Nevada Senator Dean Heller may well have good reasons for shifting toward the “no” column on Attorney General Nominee Loretta Lynch.
But the reasons he’s offering in public certainly aren’t among them.
Republican Sen. Dean Heller said in an interview that he is “leaning no” on the confirmation vote expected next week, a view that is based on Lynch’s answers to his concerns about how to regulate gambling. The Nevada senator said Lynch’s responses to a letter he sent following up on the issue left him “not very comfortable.”
“She said she has very little knowledge of what occurred in the Wire Act,” a 1961 law that banned certain types of interstate gambling, Heller said. “And yet at the same time, she prosecuted illegal gambling, offshore gambling. You can’t be prosecuting illegal gambling and say you have very little knowledge of the Wire Act itself.”
Heller’s explanation doesn’t make much sense, and here’s why.
The idea that the United States Attorney for the Eastern District of New York has “very little knowledge” of the Wire Act is laughable on face.
The Wire Act is less than 400 words long and has been one of the federal government’s primary weapons against illegal sports betting for over half a decade.
And as the written follow-up to her Senate testimony makes clear, Lynch’s office pursued cases that involved Wire Act violations.
At no point in her Senate testimony or written follow-up did Lynch profess to or imply any lack of knowledge or understanding regarding the Wire Act.
I asked Sen. Heller’s office for a copy of Lynch’s responses to Heller’s letter and received no reply.
But I sincerely doubt that Lynch said anything to indicate that she “has very little knowledge” of the Wire Act.
Perhaps Senator Heller is conflating the Wire Act itself with a 2011 opinion on the Wire Act issued by the Department of Justice’s Office of Legal Council (OLC) .

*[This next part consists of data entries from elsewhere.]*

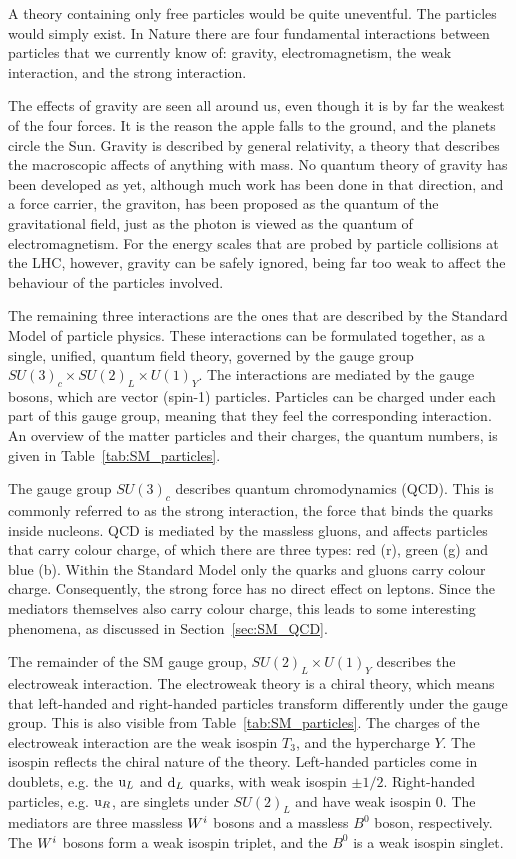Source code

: A theory containing only free particles would be quite uneventful. The particles would simply
exist.
In Nature there are four fundamental interactions between particles that we currently know of:
gravity, electromagnetism, the weak interaction, and the strong interaction. 

The effects of gravity are seen all around us, even though it is by far the weakest of the four
forces. It is the reason the apple falls to the ground, and the planets circle the Sun. 
Gravity is described by general relativity, a theory that describes the macroscopic affects of
anything with mass. No quantum theory of gravity has been developed as yet, although much work
has been done in that direction, and a force carrier, the graviton, has been proposed as the quantum
of the gravitational field, just as the photon is viewed as the quantum of electromagnetism.
For the energy scales that are probed by particle collisions at the LHC, however, gravity can be
safely ignored, being far too weak to affect the behaviour of the particles involved. 

The remaining three interactions are the ones that are described by the Standard Model of
particle physics. These interactions can be formulated together, as a single, unified, quantum field
theory,
governed by the gauge group $SU(3)_c \times SU(2)_L \times U(1)_Y$. The interactions are mediated by
the gauge bosons, which are vector (spin-1) particles. Particles can be charged under each part of
this gauge group, meaning that they feel the corresponding interaction. An overview of the matter 
particles and their charges, the quantum numbers, is given in Table~\ref{tab:SM_particles}. 

The gauge group $SU(3)_c$ describes quantum chromodynamics (QCD). This is commonly referred to as
the strong interaction, the force that binds the quarks inside nucleons. QCD is mediated by the
massless gluons, and affects particles that carry colour charge, of which there are three types:
red (r), green (g) and blue (b). Within the Standard Model only the quarks and gluons carry colour
charge. Consequently, the strong force has no direct effect on leptons. 
Since the mediators themselves also carry colour charge, this leads to some interesting phenomena,
as discussed in Section~\ref{sec:SM_QCD}. 

The remainder of the SM gauge group, $SU(2)_L \times U(1)_Y$ describes the electroweak interaction. 
The electroweak theory is a chiral theory, which means that left-handed and right-handed particles
transform differently under the gauge group. This is also visible from
Table~\ref{tab:SM_particles}.
The charges of the electroweak interaction are the weak isospin $T_3$, and the hypercharge $Y$. 
The isospin reflects the chiral nature of the theory. Left-handed particles come in doublets, e.g.
the $\mathrm{u}_L$ and $\mathrm{d}_L$ quarks, with weak isospin $\pm 1/2$. Right-handed particles, e.g.
$\mathrm{u}_R$, are singlets under $SU(2)_L$ and have weak isospin 0. 
The mediators are three massless $W^i$ bosons and a massless $B^0$ boson, respectively. The $W^i$
bosons form a weak isospin triplet, and the $B^0$ is a weak isospin singlet. 


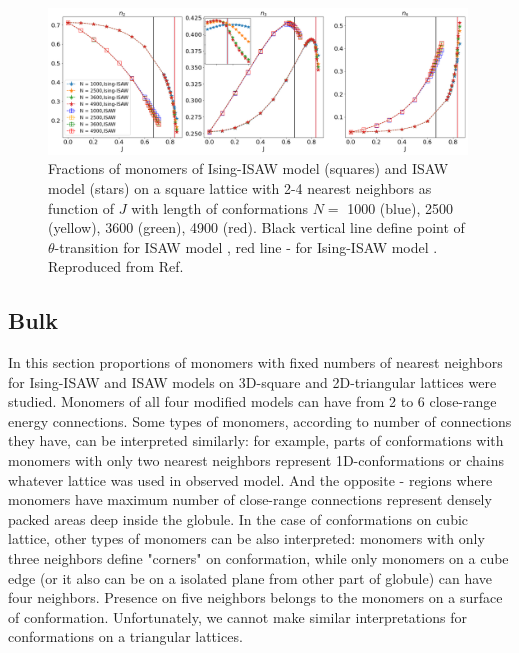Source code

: \begin{figure}
    \centering
    \includegraphics[width=0.99\textwidth]{Images/bulk2-4_inset.png}
    \caption{Fractions of monomers of Ising-ISAW model (squares) and ISAW model (stars) on a square lattice with 2-4 nearest neighbors as function of $J$ with length of conformations $N = $ 1000 (blue), 2500 (yellow), 3600 (green), 4900 (red). Black vertical line define point of $\theta$-transition for ISAW model \cite{Caracciolo2011}, red line - for Ising-ISAW model \cite{faizullina2021critical, Foster2021}. Reproduced from Ref.\cite{faizullina2021critical}}
    \label{fig:Ising_vs_ISAW2D}
\end{figure}

\subsection{Bulk}

In this section proportions of monomers with fixed numbers of nearest neighbors for Ising-ISAW and ISAW models on 3D-square and 2D-triangular lattices were studied. 
Monomers of all four modified models can have from 2 to 6 close-range energy connections. 
Some types of monomers, according to number of connections they have, can be interpreted similarly: for example, parts of conformations with monomers with only two nearest neighbors represent 1D-conformations or chains whatever lattice was used in observed model. 
And the opposite - regions where monomers have maximum number of close-range connections represent densely packed areas deep inside the globule. 
In the case of conformations on cubic lattice, other types of monomers can be also interpreted: monomers with only three neighbors define "corners" on conformation, while only monomers on a cube edge (or it also can be on a isolated plane from other part of globule) can have four neighbors. 
Presence on five neighbors belongs to the monomers on a surface of conformation. 
Unfortunately, we cannot make similar interpretations for conformations on a triangular lattices.

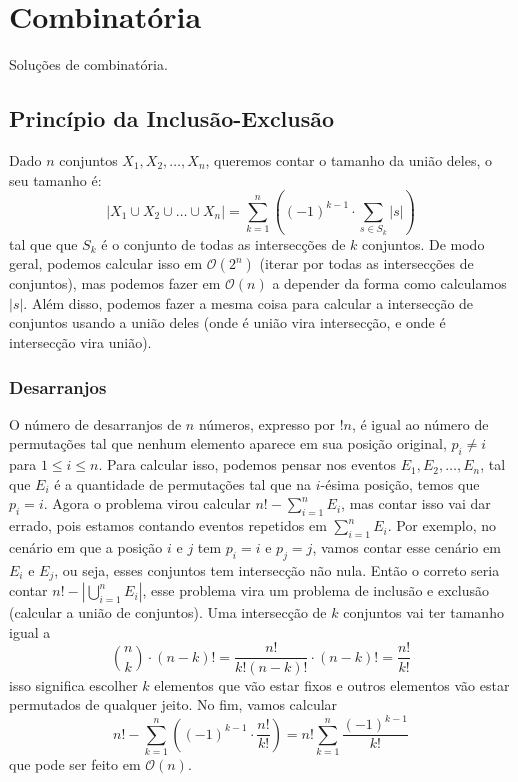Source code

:     
    \section{Combinatória}
    Soluções de combinatória.


    \subsection{Princípio da Inclusão-Exclusão}
    Dado $n$ conjuntos $X_1,X_2,\dots,X_n$, queremos contar o tamanho da união deles, o seu tamanho é: 
    $$|X_1 \cup X_2 \cup \dots \cup X_n| = \sum_{k = 1}^{n} \left((-1)^{k-1} \cdot \sum_{s \in S_k} |s| \right)$$
    tal que que $S_k$ é o conjunto de todas as intersecções de $k$ conjuntos. De modo geral, podemos calcular isso em $\mathcal{O}(2^n)$ (iterar por todas as intersecções de conjuntos), mas podemos fazer em $\mathcal{O}(n)$ a depender da forma como calculamos $|s|$. Além disso, podemos fazer a mesma coisa para calcular a intersecção de conjuntos usando a união deles (onde é união vira intersecção, e onde é intersecção vira união).

    \subsubsection{Desarranjos}
    O número de desarranjos de $n$ números, expresso por $!n$, é igual ao número de permutações tal que nenhum elemento aparece em sua posição original, $p_i \neq i$ para $1 \le i \le n$. Para calcular isso, podemos pensar nos eventos $E_1,E_2,\dots,E_n$, tal que $E_i$ é a quantidade de permutações tal que na $i$-ésima posição, temos que $p_i = i$. Agora o problema virou calcular $n! - \sum_{i=1}^n E_i$, mas contar isso vai dar errado, pois estamos contando eventos repetidos em $\sum_{i=1}^n E_i$. Por exemplo, no cenário em que a posição $i$ e $j$ tem $p_i = i$ e $p_j = j$, vamos contar esse cenário em $E_i$ e $E_j$, ou seja, esses conjuntos tem intersecção não nula. Então o correto seria contar $n! - \left| \bigcup_{i=1}^n E_i \right|$, esse problema vira um problema de inclusão e exclusão (calcular a união de conjuntos). Uma intersecção de $k$ conjuntos vai ter tamanho igual a
    $$\binom{n}{k} \cdot (n-k)! = \frac{n!}{k!(n-k)!} \cdot (n-k)! = \frac{n!}{k!}$$ isso significa escolher $k$ elementos que vão estar fixos e outros elementos vão estar permutados de qualquer jeito. No fim, vamos calcular
    $$n! - \sum_{k=1}^n \left( (-1)^{k-1} \cdot \frac{n!}{k!}\right) = n! \sum_{k=1}^n \frac{(-1)^{k-1}}{k!}$$ que pode ser feito em $\mathcal{O}(n)$.

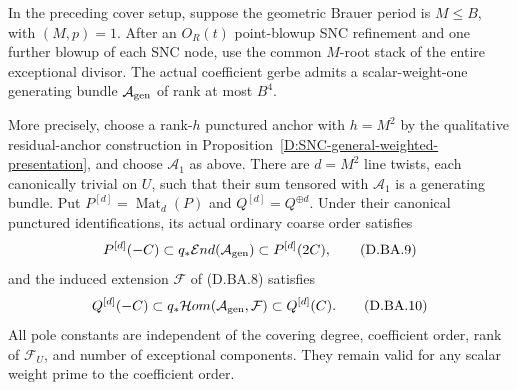 \begin{corollary}
\label{D:bounded-period-generating-root-anchor}
In the preceding cover setup, suppose the geometric Brauer
period is $M\le B$, with $(M,p)=1$. After an $O_R(t)$
point-blowup SNC refinement and one further blowup of each
SNC node, use the common $M$-root stack of the entire
exceptional divisor. The actual coefficient gerbe admits
a scalar-weight-one generating bundle $\mathcal A_{\rm gen}$
of rank at most $B^4$.

More precisely, choose a rank-$h$ punctured anchor with
$h=M^2$ by the qualitative residual-anchor construction
in Proposition~\ref{D:SNC-general-weighted-presentation},
and choose $\mathcal A_1$ as above. There are $d=M^2$
line twists, each canonically trivial on $U$, such that
their sum tensored with $\mathcal A_1$ is a generating
bundle. Put $P^{[d]}=\operatorname{Mat}_d(P)$ and
$Q^{[d]}=Q^{\oplus d}$. Under their canonical punctured
identifications, its actual ordinary coarse order satisfies
\[
 P^{[d]}(-C)\subset
 q_*\mathcal End(\mathcal A_{\rm gen})
                  \subset P^{[d]}(2C),                \tag{D.BA.9}
\]
and the induced extension $\mathcal F$ of (D.BA.8) satisfies
\[
 Q^{[d]}(-C)\subset
 q_*\mathcal Hom(\mathcal A_{\rm gen},\mathcal F)
                  \subset Q^{[d]}(C).                 \tag{D.BA.10}
\]
All pole constants are independent of the covering degree,
coefficient order, rank of $\mathcal F_U$, and number of
exceptional components. They remain valid for any scalar
weight prime to the coefficient order.
\end{corollary}

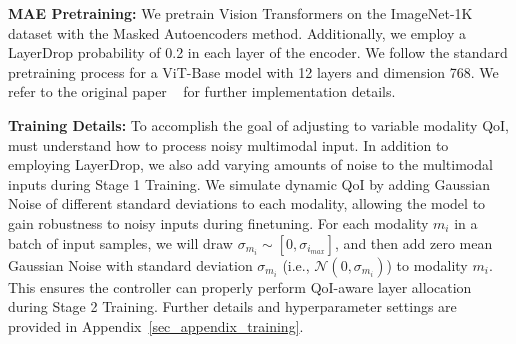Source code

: \textbf{MAE Pretraining:} We pretrain Vision Transformers on the ImageNet-1K dataset with the Masked Autoencoders method. Additionally, we employ a LayerDrop probability of 0.2 in each layer of the encoder. We follow the standard pretraining process for a ViT-Base model with 12 layers and dimension 768. We refer to the original paper ~\cite{he2022masked} for further implementation details. 


\textbf{Training Details:}
To accomplish the goal of adjusting to variable modality QoI, \name must understand how to process noisy multimodal input. 
In addition to employing LayerDrop, we also add varying amounts of noise to the multimodal inputs during Stage 1 Training. We simulate dynamic QoI by adding Gaussian Noise of different standard deviations to each modality, allowing the model to gain robustness to noisy inputs during finetuning. For each modality $m_i$ in a batch of input samples, we will draw $\sigma_{m_i} \sim [0, \sigma_{i_{max}}]$, and then add zero mean Gaussian Noise with standard deviation $\sigma_{m_i}$ (i.e., $\mathcal{N}(0, \sigma_{m_i})$) to modality $m_i$. This ensures the controller can properly perform QoI-aware layer allocation during Stage 2 Training. 
Further details and hyperparameter settings are provided in Appendix~\ref{sec_appendix_training}.








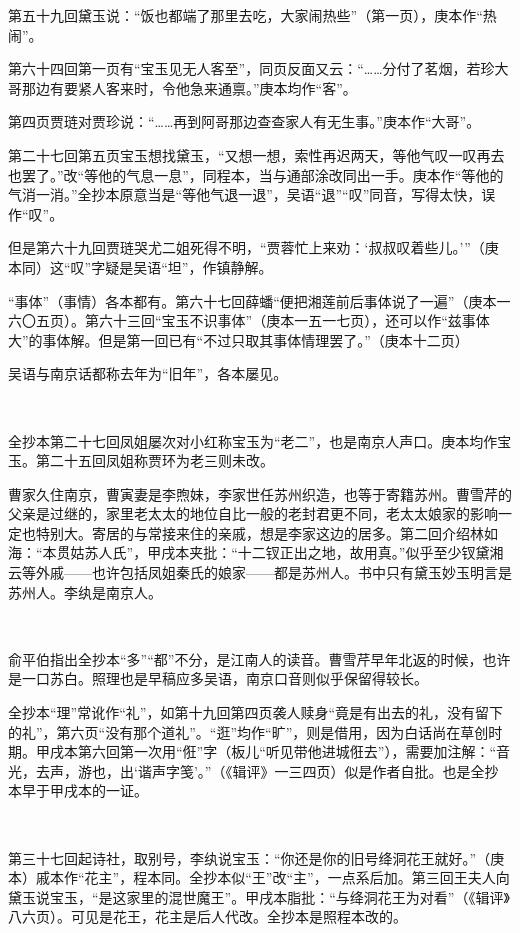 \par 第五十九回黛玉说：“饭也都端了那里去吃，大家闹热些”（第一页），庚本作“热闹”。
\par 第六十四回第一页有“宝玉见无人客至”，同页反面又云：“……分付了茗烟，若珍大哥那边有要紧人客来时，令他急来通禀。”庚本均作“客”。
\par 第四页贾琏对贾珍说：“……再到阿哥那边查查家人有无生事。”庚本作“大哥”。
\par 第二十七回第五页宝玉想找黛玉，“又想一想，索性再迟两天，等他气叹一叹再去也罢了。”改“等他的气息一息”，同程本，当与通部涂改同出一手。庚本作“等他的气消一消。”全抄本原意当是“等他气退一退”，吴语“退”“叹”同音，写得太快，误作“叹”。
\par 但是第六十九回贾琏哭尤二姐死得不明，“贾蓉忙上来劝：‘叔叔叹着些儿。'”（庚本同）这“叹”字疑是吴语“坦”，作镇静解。
\par “事体”（事情）各本都有。第六十七回薛蟠“便把湘莲前后事体说了一遍”（庚本一六〇五页）。第六十三回“宝玉不识事体”（庚本一五一七页），还可以作“兹事体大”的事体解。但是第一回已有“不过只取其事体情理罢了。”（庚本十二页）
\par 吴语与南京话都称去年为“旧年”，各本屡见。
\par  
\par 全抄本第二十七回凤姐屡次对小红称宝玉为“老二”，也是南京人声口。庚本均作宝玉。第二十五回凤姐称贾环为老三则未改。
\par 曹家久住南京，曹寅妻是李煦妹，李家世任苏州织造，也等于寄籍苏州。曹雪芹的父亲是过继的，家里老太太的地位自比一般的老封君更不同，老太太娘家的影响一定也特别大。寄居的与常接来住的亲戚，想是李家这边的居多。第二回介绍林如海：“本贯姑苏人氏”，甲戌本夹批：“十二钗正出之地，故用真。”似乎至少钗黛湘云等外戚——也许包括凤姐秦氏的娘家——都是苏州人。书中只有黛玉妙玉明言是苏州人。李纨是南京人。
\par  
\par 俞平伯指出全抄本“多”“都”不分，是江南人的读音。曹雪芹早年北返的时候，也许是一口苏白。照理也是早稿应多吴语，南京口音则似乎保留得较长。
\par 全抄本“理”常讹作“礼”，如第十九回第四页袭人赎身“竟是有出去的礼，没有留下的礼”，第六页“没有那个道礼”。“逛”均作“旷”，则是借用，因为白话尚在草创时期。甲戌本第六回第一次用“俇”字（板儿“听见带他进城俇去”），需要加注解：“音光，去声，游也，出‘谐声字笺’。”（《辑评》一三四页）似是作者自批。也是全抄本早于甲戌本的一证。
\par  
\par 第三十七回起诗社，取别号，李纨说宝玉：“你还是你的旧号绛洞花王就好。”（庚本）戚本作“花主”，程本同。全抄本似“王”改“主”，一点系后加。第三回王夫人向黛玉说宝玉，“是这家里的混世魔王”。甲戌本脂批：“与绛洞花王为对看”（《辑评》八六页）。可见是花王，花主是后人代改。全抄本是照程本改的。
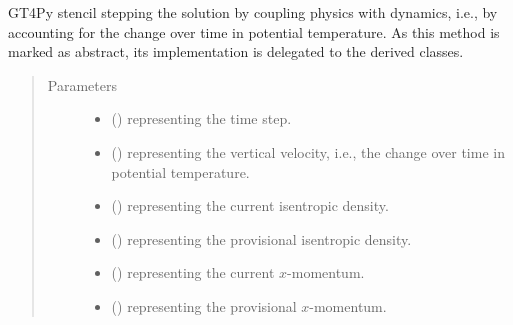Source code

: \documentclass[letterpaper,10pt,english]{sphinxmanual}
\begin{document}
\begin{fulllineitems}
\begin{fulllineitems}
\label{\detokenize{api:dycore.prognostic_isentropic.PrognosticIsentropic._stencil_stepping_by_coupling_physics_with_dynamics_defs}}
GT4Py stencil stepping the solution by coupling physics with dynamics, i.e., by accounting for the
change over time in potential temperature.
As this method is marked as abstract, its implementation is delegated to the derived classes.
\begin{quote}\begin{description}
\item[{Parameters}] \leavevmode\begin{itemize}
\item {} 
 () \textendash{}  representing the time step.

\item {} 
 () \textendash{}  representing the vertical velocity, i.e., the change over time in potential temperature.

\item {} 
 () \textendash{}  representing the current isentropic density.

\item {} 
 () \textendash{}  representing the provisional isentropic density.

\item {} 
 () \textendash{}  representing the current \(x\)-momentum.

\item {} 
 () \textendash{}  representing the provisional \(x\)-momentum.


\end{itemize}
\end{description}
\end{quote}
\end{fulllineitems}
\end{fulllineitems}
\end{document}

A quick bit of background: In a 2002 response to an inquiry from Nevada, the DoJ asserted that the Wire Act applied to not just sports betting, but all forms of online gambling.
The 2011 DoJ opinion restored the original intent of the Wire Act and resolved the tension between the UIGEA – which specifically excluded regulated interstate gambling from the definition of “unlawful Internet gambling” – and the 2002 DoJ opinion on the Wire Act, which rendered such activity illegal.
Again, the idea that Lynch “very little knowledge” of the OLC opinion is patently ridiculous.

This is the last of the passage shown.